Trotzdem bringt uns Facebook nicht wirklich näher zusammen. Eher macht es uns so müde und genervt, dass wir immer öfter das Gefühl haben, auch vom Sozialleben mal eine Pause zu brauchen. Die ständige Erreichbarkeit und der andauernde Hintergedanke, dieser und jener Person noch auf ihren fünfzigzeiligen Text antworten zu müssen, stellt manchmal einen extremen Stressfaktor dar. In Gruppenchats werden Diskussionen über das nächste Gemeinschaftsgeschenk über Tage hinweg geführt, die man am Telefon in zwei Minuten geklärt hätte.

Andersrum nervt es uns genauso, wenn wir sehen, dass unsere Nachricht an die Freundin gelesen wurde, sie aber seit drei Tagen nicht antwortet. Bin ich ihr so egal? Man wird ja wohl mal fünf Minuten Zeit zum Antworten haben! Auch wenn man es ihr wahrscheinlich nicht vorhalten würde, ein bisschen trifft einen so eine unbeantwortete Nachricht dann doch immer. Das kann so weit gehen, dass sich irgendwann keiner mehr beim anderen meldet, weil einer von beiden eine Nachricht nicht beantwortet hat. So schnell bricht dann der Kontakt zur Kindergarten-Freundin ab, egal wie lange man noch auf Facebook „befreundet“ bleibt.

Überhaupt scheint auf Facebook vieles anders, als es in der Realität dann ist. Wir sehen, wie der alte Schulfreund nur noch mit Sojamilch trinkenden Hipstern rumhängt und gehen automatisch davon aus, dass er jetzt zum Lackaffen mutiert ist. Wir sehen die Urlaubsbilder unserer Kommilitonin und sind uns sicher, dass sie den geilsten Monat ihres Lebens verbracht hat, obwohl sie drei Wochen davon mit Malaria im Bett lag und sich furchtbar allein gefühlt hat. Wir sehen Selfies in Fitnesstudios, Flugzeugen und beim Frühstücken und werden reflexartig neidisch. Dass viele von uns das perfekte Leben nur auf Facebook oder Instagram führen, wissen wir zwar, bewusst ist es uns aber nicht.
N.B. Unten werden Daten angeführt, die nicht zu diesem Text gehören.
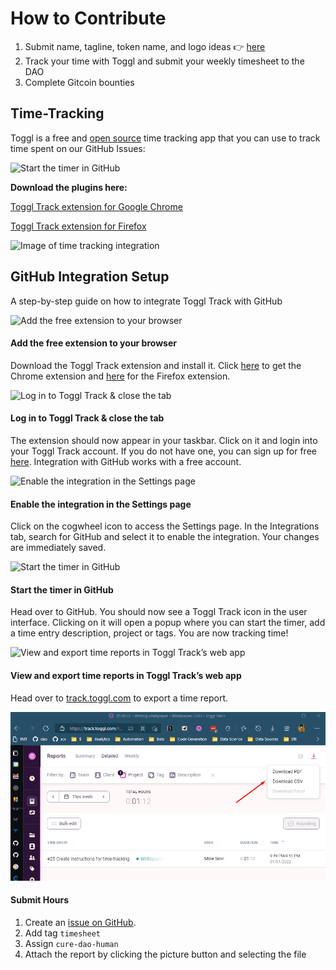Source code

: # How to Contribute

1. Submit name, tagline, token name, and logo ideas 👉 [here](https://forms.gle/S4SbV3VUR7JgXEScA)
2. Track your time with Toggl and submit your weekly timesheet to the DAO
3. Complete Gitcoin bounties

## Time-Tracking

Toggl is a free and [open source](https://github.com/toggl/track-extension) time tracking app that you can use to track time spent on our GitHub Issues:

![Start the timer in GitHub](https://public-assets.toggl.space/b/static/71ced834c33158630c07c940d9426732/9ae35/integration-github-step4.png)

**Download the plugins here:**

[Toggl Track extension for Google Chrome](https://chrome.google.com/webstore/detail/toggl-track-productivity/oejgccbfbmkkpaidnkphaiaecficdnfn)

[Toggl Track extension for Firefox](https://addons.mozilla.org/en-US/firefox/addon/toggl-button-time-tracker)

![Image of time tracking integration](https://public-assets.toggl.com/b/static/feature-toggltrackbutton-283c6688afbe7ab5017805fa0f5d83fc.svg)


## GitHub Integration Setup

A step-by-step guide on how to integrate Toggl Track with GitHub

![Add the free extension to your browser](https://public-assets.toggl.space/b/static/857f4a13a3de0ffb4b7205da8811f027/e70c8/integration-step1.png)

#### Add the free extension to your browser

Download the Toggl Track extension and install it. Click [here](https://chrome.google.com/webstore/detail/toggl-track-productivity/oejgccbfbmkkpaidnkphaiaecficdnfn) to get the Chrome extension and [here](https://addons.mozilla.org/en-US/firefox/addon/toggl-button-time-tracker/) for the Firefox extension.

![Log in to Toggl Track & close the tab](https://public-assets.toggl.space/b/static/89b7675b330dafe4abbd3548333187b2/a83bd/integration-step2.png)

#### Log in to Toggl Track & close the tab

The extension should now appear in your taskbar. Click on it and login into your Toggl Track account. If you do not have one, you can sign up for free [here](https://toggl.com/track/signup/). Integration with GitHub works with a free account.

![Enable the integration in the Settings page](https://public-assets.toggl.space/b/static/8e520d8adf2367a5d8de2a8df37d7dd4/e70c8/integration-github-step3.png)

#### Enable the integration in the Settings page

Click on the cogwheel icon to access the Settings page. In the Integrations tab, search for GitHub and select it to enable the integration. Your changes are immediately saved.

![Start the timer in GitHub](https://public-assets.toggl.space/b/static/71ced834c33158630c07c940d9426732/9ae35/integration-github-step4.png)

#### Start the timer in GitHub

Head over to GitHub. You should now see a Toggl Track icon in the user interface. Clicking on it will open a popup where you can start the timer, add a time entry description, project or tags. You are now tracking time!

![View and export time reports in Toggl Track’s web app](https://public-assets.toggl.space/b/static/5d19b76aaebb57e1933135ee1bb4d10c/a83bd/integration-step5.png)

#### View and export time reports in Toggl Track’s web app

Head over to [track.toggl.com](https://track.toggl.com/) to export a time report. 

![](../assets/how-to/export-toggl-timesheet.png)

#### Submit Hours

1. Create an [issue on GitHub](https://github.com/cure-dao/draft-whitepaper/issues/new).
2. Add tag `timesheet`
3. Assign `cure-dao-human`
4. Attach the report by clicking the picture button and selecting the file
Deshalb sind wir auch so schnell so gereizt von den immergleichen Postings unserer Freunde. Wir regen uns auf über den Freund, der andauernd seine Runtastic-Auswertungen mitteilen muss. Über die Freundin, die unsere Timeline mit ihren immergleichen Feierbildern zuspamen muss und unser Bild von dem Typen aus der Uni ändert sich schlagartig, wenn wir sehen, was er für schreckliche Musik hört. Hat man online jemanden abgestempelt, ändert sich dieser Eindruck im wahren Leben auch nicht mehr.

Facebook trägt also maßgeblich dazu bei, dass sich unser Eindruck von jemandem verändert, ob zum positiven durch gestellte Bilder oder zum negativen durch einen Overkill an nervenden Postings oder fragwürdigen Kommentaren. So sehr uns Facebook also beweisen will, wie vernetzt wir mit den Bewohnern des globalen Dorfs sind, so oft treibt es uns doch auseinander.

Im „richtigen Leben“ hat die Durchschnittsperson wahrscheinlich drei bis vier wirklich gute Freunde, auf die immer Verlass ist. Da lassen wir doch lieber Facebook Facebook sein und kümmern uns um die Menschen, mit denen uns mehr verbindet als 3,57 Facebook-Freunde.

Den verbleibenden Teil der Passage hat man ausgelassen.